Solving $\sqrt{2+\sqrt{2-\sqrt{2+x}}} = x$.

Question

ETA: since commenters noted I missed a sign I am correcting that.

This is one of those Mathsolutionzz instagram problems. I was curious if I did this correctly, because I looked at the comments, and the solutions others came up with are rather different (and not integers).

The problem:

$$\sqrt{2+\sqrt{2-\sqrt{2+x}}} = x$$

So my first step was simple: square both sides and get rid of one of the radicals. We then get

$$2+\sqrt{2-\sqrt{2+x}} = x^2 \tag{1}$$ which I can rearrange to: $$\sqrt{2-\sqrt{2+x}} = x^2-2 \tag{2}$$

Then we repeat the process, square both sides again: $${2-\sqrt{2+x}} = (x^2-2)^2 \tag{3}$$

rearrange: $$-\sqrt{2+x} = (x^2-2)^2-2 \tag{4}$$

rinse, repeat: $$2+x = ((x^2-2)^2-2)^2 \tag{5}$$

and where I originally had a solution at $x=2$, because I messed up a sign, this time we get a polynomial: $$x^8-8x^6+20x^4-16x^2-x+2 \tag{6}$$

Which is the really ugly polynomial that @Lubin noted (thanks!) and has several roots.

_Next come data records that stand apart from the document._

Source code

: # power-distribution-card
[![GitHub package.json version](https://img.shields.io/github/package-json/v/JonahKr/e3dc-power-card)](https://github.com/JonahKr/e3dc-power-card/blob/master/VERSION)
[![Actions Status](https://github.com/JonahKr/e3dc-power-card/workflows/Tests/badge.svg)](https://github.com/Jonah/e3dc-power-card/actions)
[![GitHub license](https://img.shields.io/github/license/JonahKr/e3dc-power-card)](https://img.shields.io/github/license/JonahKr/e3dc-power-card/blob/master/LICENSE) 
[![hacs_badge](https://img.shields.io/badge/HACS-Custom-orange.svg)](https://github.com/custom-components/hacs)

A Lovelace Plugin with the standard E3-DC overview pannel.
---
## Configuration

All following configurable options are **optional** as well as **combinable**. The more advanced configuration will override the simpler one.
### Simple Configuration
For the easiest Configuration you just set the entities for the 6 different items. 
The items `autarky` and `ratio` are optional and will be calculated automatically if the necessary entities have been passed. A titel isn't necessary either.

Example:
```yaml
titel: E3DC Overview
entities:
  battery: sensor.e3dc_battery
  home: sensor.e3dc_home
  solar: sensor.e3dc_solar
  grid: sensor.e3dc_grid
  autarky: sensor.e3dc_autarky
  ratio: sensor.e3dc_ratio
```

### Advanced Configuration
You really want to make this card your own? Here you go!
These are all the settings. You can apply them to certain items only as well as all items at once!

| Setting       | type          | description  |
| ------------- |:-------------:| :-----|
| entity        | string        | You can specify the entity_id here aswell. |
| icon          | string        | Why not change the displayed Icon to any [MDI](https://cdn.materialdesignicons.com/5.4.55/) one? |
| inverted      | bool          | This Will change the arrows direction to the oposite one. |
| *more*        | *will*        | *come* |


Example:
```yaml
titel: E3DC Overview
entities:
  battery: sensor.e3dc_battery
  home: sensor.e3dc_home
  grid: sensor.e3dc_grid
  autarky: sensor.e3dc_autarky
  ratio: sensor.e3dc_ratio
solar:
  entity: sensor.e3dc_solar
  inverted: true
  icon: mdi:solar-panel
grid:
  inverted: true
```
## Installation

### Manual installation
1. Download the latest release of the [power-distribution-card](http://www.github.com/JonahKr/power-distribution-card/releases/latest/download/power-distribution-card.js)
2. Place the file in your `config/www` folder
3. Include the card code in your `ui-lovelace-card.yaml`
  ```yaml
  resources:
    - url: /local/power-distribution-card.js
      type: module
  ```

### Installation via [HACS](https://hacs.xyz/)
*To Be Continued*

All that said, were I trying to find the roots by hand, I know the roots can't be negative (since this problem doesn't seem to allow for imaginary solutions and we are sticking to real numbers).

So my next go-to would be factoring out the polynomial. When I originally did this I would try factoring one side of the equation with the opposite-sign binomial, like this:

$$2+x = ((x^2-2)^2-2)^2$$ $$2+x = (x^2-2)^4-4(x^2-2)^2+4$$ $$x-2 = (x^2-2)^4-4(x^2-2)^2$$ $$x-2 = [(x^2-2)^2-2(x^2-2)][(x^2-2)^2+2(x^2-2)]$$ $$x-2 = (x^2-2)[(x^2-2)-2][(x^2-2)+2]$$ $$x-2 = (x^2-2)(x^2-4)(x^2)$$ $$x-2 = (x^2-2)(x-2)(x+2)(x^2)$$

Which at least tells me that +1, +2, -1, -2 don't work, really except insofar as x=2 makes the whole thing zero. But I am curious if this is a bad method, or simply erroneous. (I do realize that ultimately I'd probably want to move the x-2 to the RHS and expand it leaving me with the degree 8 polynomial anyway, but I thought this worth a shot).

Answer 1

Substituting $x$ with $2\cos\theta$ will suffice to get the result to your question $$\sqrt{2+\sqrt{2-\sqrt{2+x}}} = x$$ will be $\sqrt{2+\sqrt{2-\sqrt{2+2\cos\theta}}} = 2\cos\theta$

On LHS by Half angle cosine formula

$\sqrt{2+\sqrt{2-2\cos\frac{\theta}{2}}}$ = $\sqrt{2+2\sin\frac{\theta}{4}}$ = $\sqrt{2+2\cos(\frac{\pi}{2}-\frac{\theta}{4}})$ = $2\cos(\frac{\pi}{4}-\frac{\theta}{8})$

Now $\theta = \frac{\pi}{4}-\frac{\theta}{8}$ on further simplification we can get $\theta$ = $\frac{2\pi}{9}$ which is $40°$

Therefore $$x = 2\cos\frac{2\pi}{9} \qquad \text{or}\qquad 2\cos40°.$$

Answer 2

By squaring$$\sqrt{2+\sqrt{2-\sqrt{2+x}}} = x,$$ you arrive at $${2+\sqrt{2\color{red}-\sqrt{2+x}}} = x^2,$$ then $$ 2\color{red}-\sqrt{2+x}=(x^2-2)^2$$ and $$ 2+x=((x^2-2)^2-2)^2.$$ While $x=2$ and $x=-1$ are guessable solutions to this, they are not solutions to the original equation. The problem is that each squaring could introduce spurious solutions, i.e., $a=b$ implies $a^2=b^2$, but not vice versa. In fact, using the correct minus sign (you somehow replaced it with a $+$) leads to the same final polynomial even though the solutions cannot be the same.

Answer 3

Well, thanks to Hagen and to you, the polynomial that would have the solution(s) among its roots is the octic $$ x^8-8x^6+20x^4-16x^2-x-2\,. $$ Rational Root Theorem tells you where to look, $\pm1$ and $\pm2$, if you want rational numbers. Of these, only $+2$ and $-1$ are roots, but neither of these is a solution to your problem. Looking at the Desmos graph, I see that there are eight, count’em eight, real roots: four positive, four negative. The four negative ones are excluded by the statement of the problem, and $2$ doesn’t work. I guess it remains to check the other three.